**Extracted entries:**

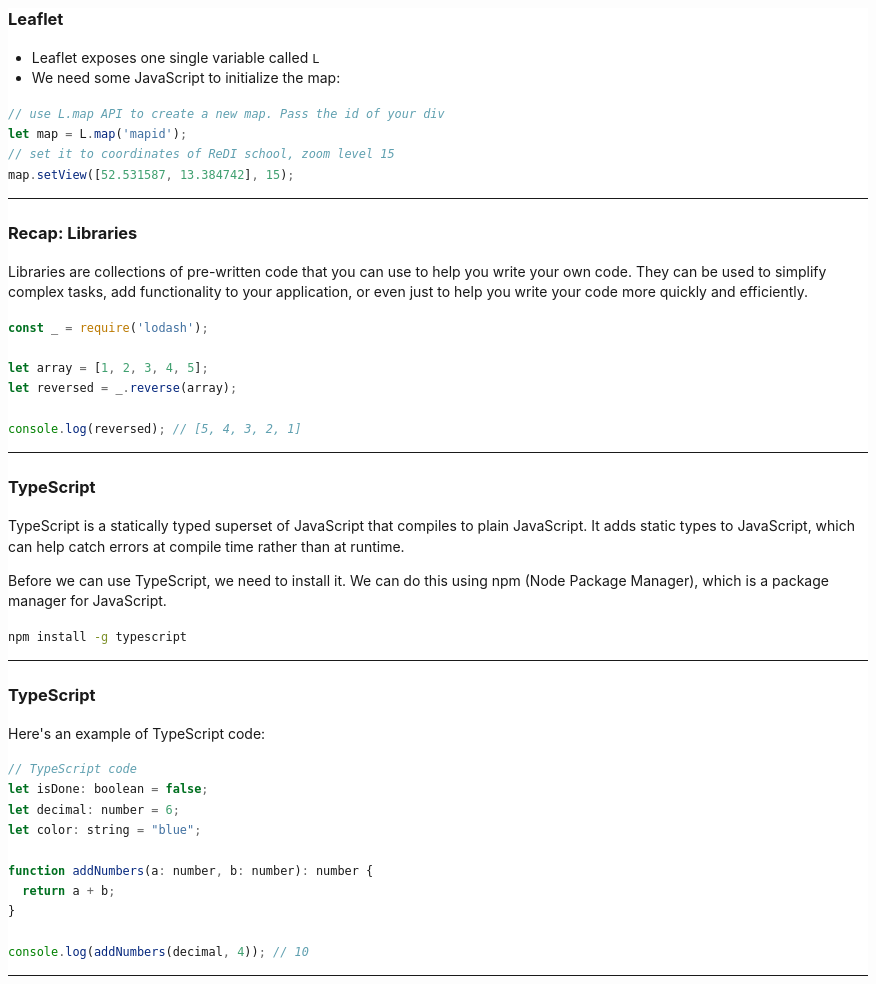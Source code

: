
### Leaflet

* Leaflet exposes one single variable called `L`
* We need some JavaScript to initialize the map:

```js
// use L.map API to create a new map. Pass the id of your div
let map = L.map('mapid');
// set it to coordinates of ReDI school, zoom level 15
map.setView([52.531587, 13.384742], 15);
```
---

### Recap: Libraries

Libraries are collections of pre-written code that you can use to help you write your own code. They can be used to simplify complex tasks, add functionality to your application, or even just to help you write your code more quickly and efficiently.

```js
const _ = require('lodash');

let array = [1, 2, 3, 4, 5];
let reversed = _.reverse(array);

console.log(reversed); // [5, 4, 3, 2, 1]
```

---

### TypeScript

TypeScript is a statically typed superset of JavaScript that compiles to plain JavaScript. It adds static types to JavaScript, which can help catch errors at compile time rather than at runtime.

Before we can use TypeScript, we need to install it. We can do this using npm (Node Package Manager), which is a package manager for JavaScript.

```bash
npm install -g typescript
```

---

### TypeScript

Here's an example of TypeScript code:

```js
// TypeScript code
let isDone: boolean = false;
let decimal: number = 6;
let color: string = "blue";

function addNumbers(a: number, b: number): number {
  return a + b;
}

console.log(addNumbers(decimal, 4)); // 10

```

---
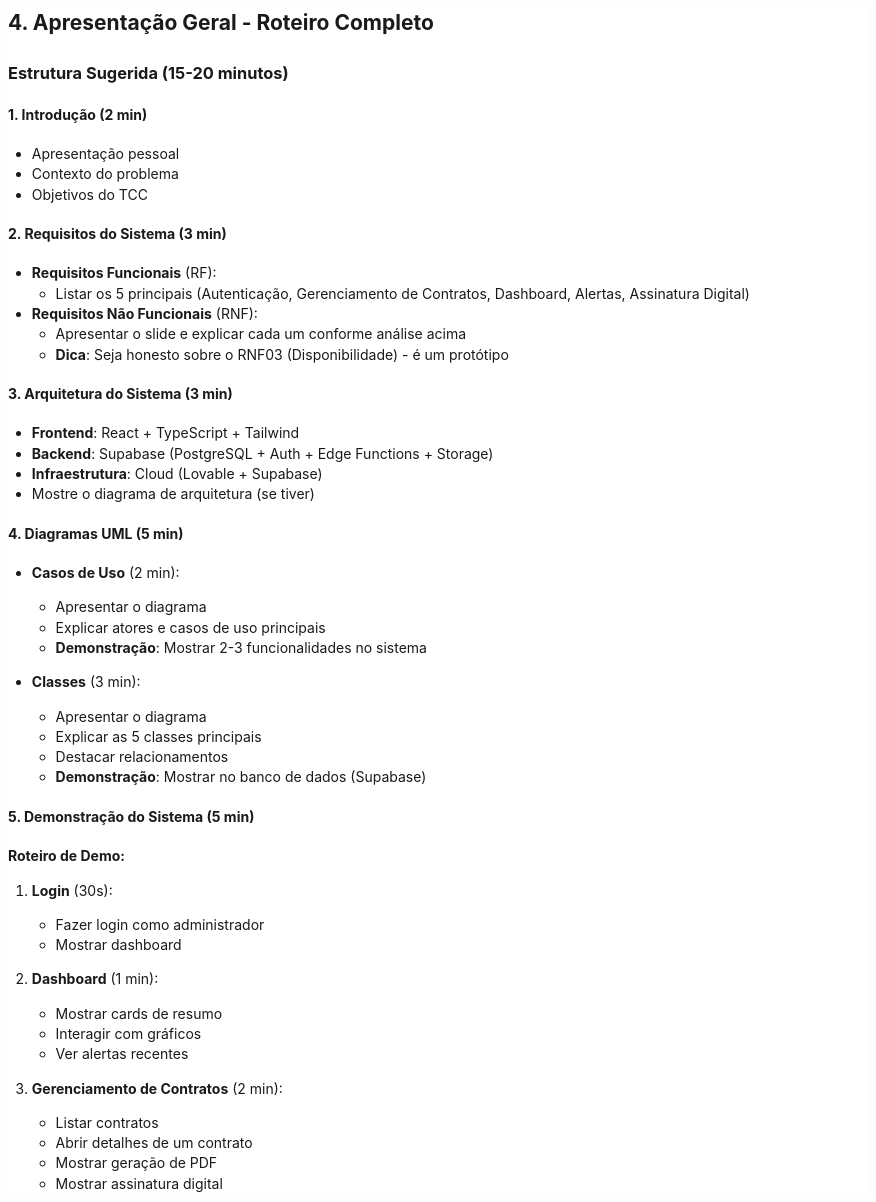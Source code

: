
## 4. Apresentação Geral - Roteiro Completo

### Estrutura Sugerida (15-20 minutos)

#### 1. Introdução (2 min)
- Apresentação pessoal
- Contexto do problema
- Objetivos do TCC

#### 2. Requisitos do Sistema (3 min)
- **Requisitos Funcionais** (RF):
  - Listar os 5 principais (Autenticação, Gerenciamento de Contratos, Dashboard, Alertas, Assinatura Digital)
- **Requisitos Não Funcionais** (RNF):
  - Apresentar o slide e explicar cada um conforme análise acima
  - **Dica**: Seja honesto sobre o RNF03 (Disponibilidade) - é um protótipo

#### 3. Arquitetura do Sistema (3 min)
- **Frontend**: React + TypeScript + Tailwind
- **Backend**: Supabase (PostgreSQL + Auth + Edge Functions + Storage)
- **Infraestrutura**: Cloud (Lovable + Supabase)
- Mostre o diagrama de arquitetura (se tiver)

#### 4. Diagramas UML (5 min)
- **Casos de Uso** (2 min):
  - Apresentar o diagrama
  - Explicar atores e casos de uso principais
  - **Demonstração**: Mostrar 2-3 funcionalidades no sistema
  
- **Classes** (3 min):
  - Apresentar o diagrama
  - Explicar as 5 classes principais
  - Destacar relacionamentos
  - **Demonstração**: Mostrar no banco de dados (Supabase)

#### 5. Demonstração do Sistema (5 min)
**Roteiro de Demo:**
1. **Login** (30s):
   - Fazer login como administrador
   - Mostrar dashboard

2. **Dashboard** (1 min):
   - Mostrar cards de resumo
   - Interagir com gráficos
   - Ver alertas recentes

3. **Gerenciamento de Contratos** (2 min):
   - Listar contratos
   - Abrir detalhes de um contrato
   - Mostrar geração de PDF
   - Mostrar assinatura digital
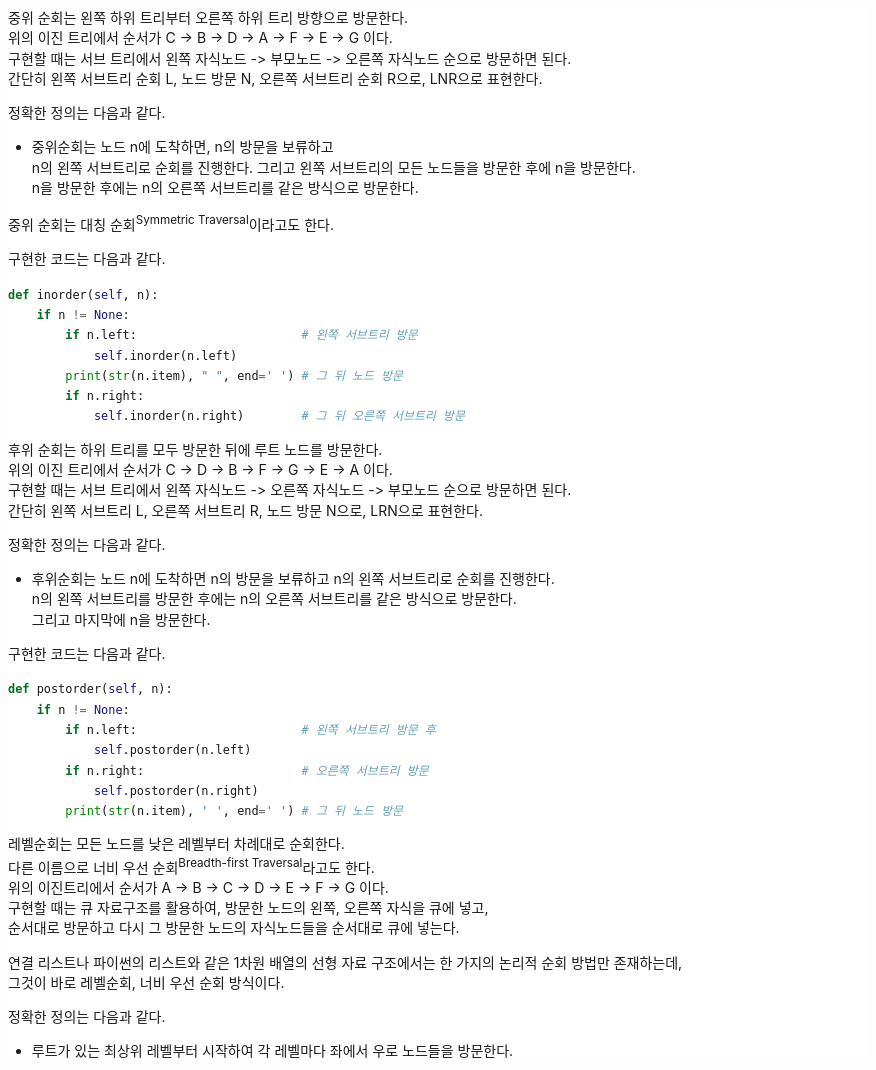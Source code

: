중위 순회는 왼쪽 하위 트리부터 오른쪽 하위 트리 방향으로 방문한다.  
위의 이진 트리에서 순서가 C -> B -> D -> A -> F -> E -> G 이다.  
구현할 때는 서브 트리에서 왼쪽 자식노드 -> 부모노드 -> 오른쪽 자식노드 순으로 방문하면 된다.  
간단히 왼쪽 서브트리 순회 L, 노드 방문 N, 오른쪽 서브트리 순회 R으로, LNR으로 표현한다.

정확한 정의는 다음과 같다.  
* 중위순회는 노드 n에 도착하면, n의 방문을 보류하고  
  n의 왼쪽 서브트리로 순회를 진행한다. 그리고 왼쪽 서브트리의 모든 노드들을 방문한 후에 n을 방문한다.  
  n을 방문한 후에는 n의 오른쪽 서브트리를 같은 방식으로 방문한다.

중위 순회는 대칭 순회<sup>Symmetric Traversal</sup>이라고도 한다.

구현한 코드는 다음과 같다.
```python
def inorder(self, n):
    if n != None:
        if n.left:                       # 왼쪽 서브트리 방문
            self.inorder(n.left)
        print(str(n.item), " ", end=' ') # 그 뒤 노드 방문
        if n.right:
            self.inorder(n.right)        # 그 뒤 오른쪽 서브트리 방문
```

후위 순회는 하위 트리를 모두 방문한 뒤에 루트 노드를 방문한다.  
위의 이진 트리에서 순서가 C -> D -> B -> F -> G -> E -> A 이다.  
구현할 때는 서브 트리에서 왼쪽 자식노드 -> 오른쪽 자식노드 -> 부모노드 순으로 방문하면 된다.  
간단히 왼쪽 서브트리 L, 오른쪽 서브트리 R, 노드 방문 N으로, LRN으로 표현한다.

정확한 정의는 다음과 같다.  
* 후위순회는 노드 n에 도착하면 n의 방문을 보류하고 n의 왼쪽 서브트리로 순회를 진행한다.  
  n의 왼쪽 서브트리를 방문한 후에는 n의 오른쪽 서브트리를 같은 방식으로 방문한다.  
  그리고 마지막에 n을 방문한다.

구현한 코드는 다음과 같다.
```python
def postorder(self, n):
    if n != None:
        if n.left:                       # 왼쪽 서브트리 방문 후
            self.postorder(n.left)
        if n.right:                      # 오른쪽 서브트리 방문
            self.postorder(n.right)
        print(str(n.item), ' ', end=' ') # 그 뒤 노드 방문
```

레벨순회는 모든 노드를 낮은 레벨부터 차례대로 순회한다.  
다른 이름으로 너비 우선 순회<sup>Breadth-first Traversal</sup>라고도 한다.  
위의 이진트리에서 순서가 A -> B -> C -> D -> E -> F -> G 이다.  
구현할 때는 큐 자료구조를 활용하여, 방문한 노드의 왼쪽, 오른쪽 자식을 큐에 넣고,  
순서대로 방문하고 다시 그 방문한 노드의 자식노드들을 순서대로 큐에 넣는다.

연결 리스트나 파이썬의 리스트와 같은 1차원 배열의 선형 자료 구조에서는 한 가지의 논리적 순회 방법만 존재하는데,  
그것이 바로 레벨순회, 너비 우선 순회 방식이다.

정확한 정의는 다음과 같다.
* 루트가 있는 최상위 레벨부터 시작하여 각 레벨마다 좌에서 우로 노드들을 방문한다.
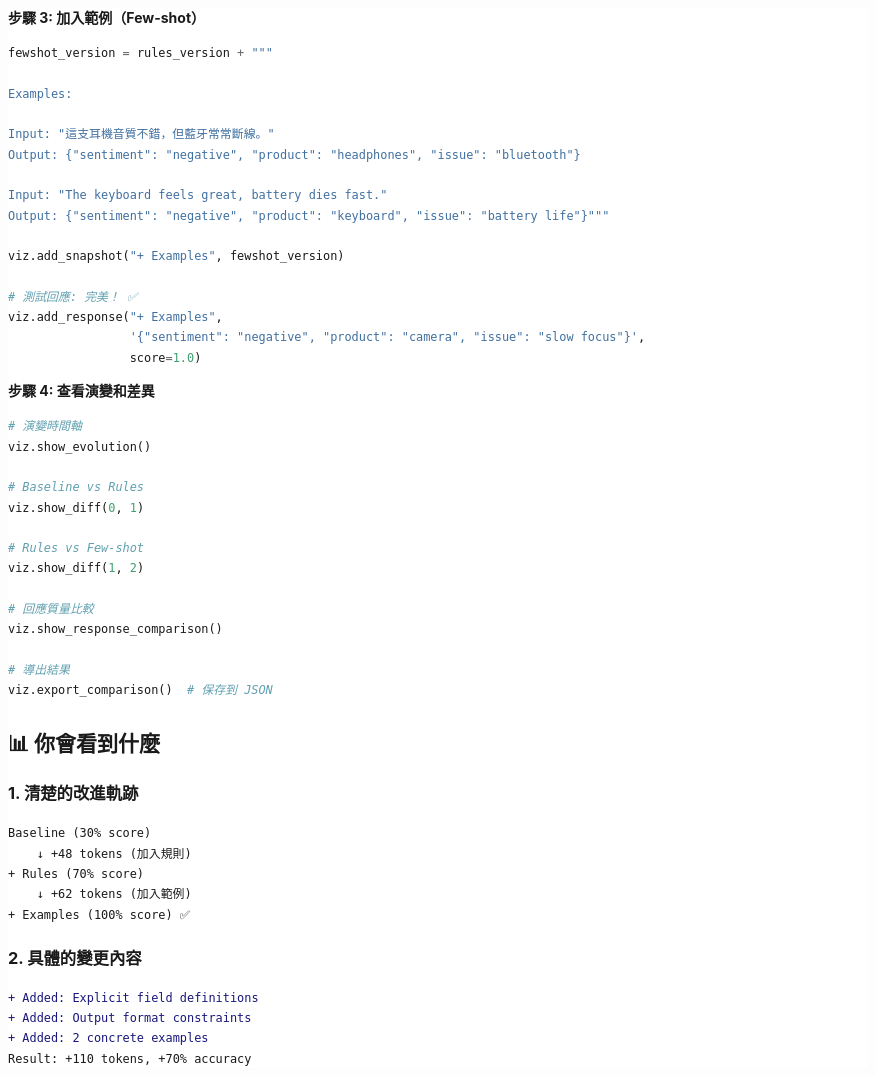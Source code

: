 **步驟 3: 加入範例（Few-shot）**
```python
fewshot_version = rules_version + """

Examples:

Input: "這支耳機音質不錯，但藍牙常常斷線。"
Output: {"sentiment": "negative", "product": "headphones", "issue": "bluetooth"}

Input: "The keyboard feels great, battery dies fast."
Output: {"sentiment": "negative", "product": "keyboard", "issue": "battery life"}"""

viz.add_snapshot("+ Examples", fewshot_version)

# 測試回應: 完美！ ✅
viz.add_response("+ Examples", 
                 '{"sentiment": "negative", "product": "camera", "issue": "slow focus"}', 
                 score=1.0)
```

**步驟 4: 查看演變和差異**
```python
# 演變時間軸
viz.show_evolution()

# Baseline vs Rules
viz.show_diff(0, 1)

# Rules vs Few-shot
viz.show_diff(1, 2)

# 回應質量比較
viz.show_response_comparison()

# 導出結果
viz.export_comparison()  # 保存到 JSON
```

## 📊 你會看到什麼

### 1. 清楚的改進軌跡
```
Baseline (30% score)
    ↓ +48 tokens (加入規則)
+ Rules (70% score)
    ↓ +62 tokens (加入範例)
+ Examples (100% score) ✅
```

### 2. 具體的變更內容
```diff
+ Added: Explicit field definitions
+ Added: Output format constraints
+ Added: 2 concrete examples
Result: +110 tokens, +70% accuracy
```
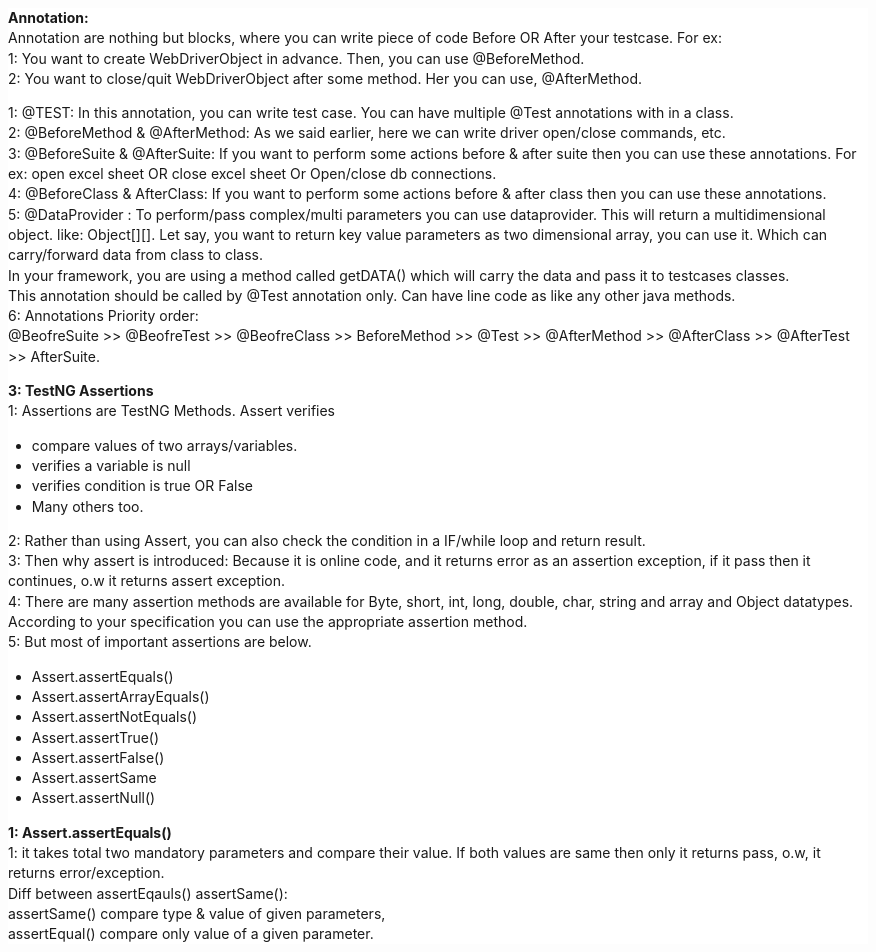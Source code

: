 **Annotation:**  
Annotation are nothing but blocks, where you can write piece of code Before OR After your testcase. For ex:  
1: You want to create WebDriverObject in advance. Then, you can use @BeforeMethod.  
2: You want to close/quit WebDriverObject after some method. Her you can use, @AfterMethod.

1: @TEST: In this annotation, you can write test case. You can have multiple @Test annotations with in a class.  
2: @BeforeMethod & @AfterMethod: As we said earlier, here we can write driver open/close commands, etc.  
3: @BeforeSuite & @AfterSuite: If you want to perform some actions before & after suite then you can use these annotations. For ex: open excel sheet OR close excel sheet Or Open/close db connections.  
4: @BeforeClass & AfterClass: If you want to perform some actions before & after class then you can use these annotations.  
5: @DataProvider : To perform/pass complex/multi parameters you can use dataprovider. This will return a multidimensional object. like: Object[][]. Let say, you want to return key value parameters as two dimensional array, you can use it. Which can carry/forward data from class to class.  
In your framework, you are using a method called getDATA() which will carry the data and pass it to testcases classes.  
This annotation should be called by @Test annotation only.  Can have line code as like any other java methods.  
6: Annotations Priority order:  
@BeofreSuite >> @BeofreTest >> @BeofreClass >> BeforeMethod >> @Test >> @AfterMethod >> @AfterClass >> @AfterTest >> AfterSuite.

**3: TestNG Assertions**  
1: Assertions are TestNG Methods. Assert verifies  
-	compare values of two arrays/variables.   
-	verifies a variable is null  
-	verifies condition is true OR False  
-	Many others too.  

2: Rather than using Assert, you can also check the condition in a IF/while loop and return result.  
3: Then why assert is introduced: Because it is online code, and it returns error as an assertion exception, if it pass then it continues, o.w it returns assert exception.  
4: There are many assertion methods are available for Byte, short, int, long, double, char, string and array and Object datatypes. According to your specification you can use the appropriate assertion method.  
5: But most of important assertions are below.  
- Assert.assertEquals()  
- Assert.assertArrayEquals()  
- Assert.assertNotEquals()  
- Assert.assertTrue()  
- Assert.assertFalse()  
- Assert.assertSame  
- Assert.assertNull()

**1: Assert.assertEquals()**  
1: it takes total two mandatory parameters and compare their value. If both values are same then only it returns pass, o.w, it returns error/exception.  
Diff between assertEqauls() assertSame():  
assertSame() compare type & value of given parameters,  
assertEqual() compare only value of a given parameter.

**Your goal:**
Count the lines of the listing above that include the word "WebDriverObject" and state the total with nothing else.

**Answer box:**
2